Solemnidad
de la Epifanía
del Señor (ciclo C)
«Hemos
visto salir su estrella y venimos a adorarlo»
Desde hace siglos ha sido costumbre la peregrinación de
millones de fieles a lugares especialmente vinculados con la fe. Roma,
Jerusalén y Santiago de Compostela sobresalen como metas de un itinerario
realizado con no pocas dificultades por quienes movidos por su confianza en
Dios han decidido emprender estos dificultosos viajes. La fiesta que hoy
celebramos se puede considerar como un signo de lo que constituye también un
reflejo de la propia vida individual y colectiva: la búsqueda de Cristo como
meta de nuestra salvación. Es esto lo que realizaron en su día los misteriosos
Magos llegados de Oriente. Sin embargo, a pesar de que estamos celebrando el
misterio del encuentro de Dios con el hombre, a menudo puede obviarse en este
día que no existe solo la peregrinación del hombre hacia el Señor, sino que
Dios mismo camina también hacia nosotros.

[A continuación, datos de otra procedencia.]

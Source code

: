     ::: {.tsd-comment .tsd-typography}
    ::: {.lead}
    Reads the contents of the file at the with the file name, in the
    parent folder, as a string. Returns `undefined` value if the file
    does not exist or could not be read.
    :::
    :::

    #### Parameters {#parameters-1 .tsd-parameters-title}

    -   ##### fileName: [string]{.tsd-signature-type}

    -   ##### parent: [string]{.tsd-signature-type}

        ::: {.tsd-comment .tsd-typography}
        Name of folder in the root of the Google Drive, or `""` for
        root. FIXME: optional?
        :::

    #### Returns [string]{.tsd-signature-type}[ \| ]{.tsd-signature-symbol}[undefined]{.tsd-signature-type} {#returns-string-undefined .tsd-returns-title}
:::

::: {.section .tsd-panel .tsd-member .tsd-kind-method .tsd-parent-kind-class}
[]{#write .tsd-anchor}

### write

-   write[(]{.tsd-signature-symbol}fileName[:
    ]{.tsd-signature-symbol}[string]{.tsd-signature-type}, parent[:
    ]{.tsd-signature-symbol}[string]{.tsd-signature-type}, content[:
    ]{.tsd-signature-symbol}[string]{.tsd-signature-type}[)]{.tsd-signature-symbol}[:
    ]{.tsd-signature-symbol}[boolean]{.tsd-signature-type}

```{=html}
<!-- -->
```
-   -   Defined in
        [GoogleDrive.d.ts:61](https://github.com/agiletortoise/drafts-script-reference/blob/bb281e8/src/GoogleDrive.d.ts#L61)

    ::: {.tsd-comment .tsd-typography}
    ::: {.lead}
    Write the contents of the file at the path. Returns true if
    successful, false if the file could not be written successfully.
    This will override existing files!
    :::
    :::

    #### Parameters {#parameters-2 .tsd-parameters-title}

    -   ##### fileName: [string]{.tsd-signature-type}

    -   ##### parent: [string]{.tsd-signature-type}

La salvación en la pobreza y la debilidad
El Evangelio que hoy escuchamos está ligado especialmente
a la primera lectura, del libro de Isaías, como si se tratara de la promesa y
del cumplimiento. Isaías predice el momento en el que, tras las humillaciones
sufridas por el pueblo de Israel, la luz de Dios surgirá sobre toda la tierra,
de tal modo que los reyes de todos los pueblos se inclinarán ante Él. Frente a
esta imagen del Antiguo Testamento, nos encontramos con Mateo, quien describe
la escena de la adoración en un contexto de pobreza y sencillez. Pese al modo
en el que las distintas tradiciones han representado a los «Reyes» (término no
utilizado por Mateo para referirse a ellos), no consta en el pasaje propuesto
hoy por la liturgia que estos fueran ni gobernantes ni siquiera poderosos. Se
trataría más bien de unos personajes desconocidos, cuyo número no sabemos y,
probablemente, vistos con sospecha. Con todo, recorren un largo camino para
simplemente postrarse ante un niño recién nacido, comportándose, a pesar de su
gran sabiduría humana, como los pastores de Belén. Precisamente la debilidad y
fragilidad del niño al que adoran indica desde el primer momento de la vida del
Señor, el modo en el que se llevará a cabo la salvación del hombre. Jesús ha
asumido una carne débil y como tal se ha manifestado a las naciones, representadas
en los Magos. La fuerza de su salvación no procederá, pues, del mundo, sino de
la donación de sí mismo.
El reconocimiento como Dios y rey
Con respecto a los dones ofrecidos al niño, el Evangelio
concreta que fueron oro, incienso y mirra —de ahí nace la tradición de pensar
que son tres los Magos—. Pero si analizamos este dato, comprobamos que los
regalos no responden a necesidades elementales para un recién nacido. Se trata
en realidad del reconocimiento hacia Jesús como Dios y rey; estamos ante un
acto de justicia y de reconocimiento de Cristo como único Señor. La
consecuencia será inmediata: los Magos no pueden ya volver a Herodes, porque
implicaría reconocerlo como rey. Por otro lado, el nuevo camino emprendido
sitúa a quienes han conocido al Señor en una senda diferente a la del poder y
el éxito mundano, abrazando la pobreza y la vía del amor, único medio para
modificar la sociedad. Siguiendo el ejemplo de los Magos, todos los cristianos
estamos llamados a modificar también nuestro camino al encontrarnos con
Jesucristo, que se ha hecho pequeño y ha venido hacia nosotros.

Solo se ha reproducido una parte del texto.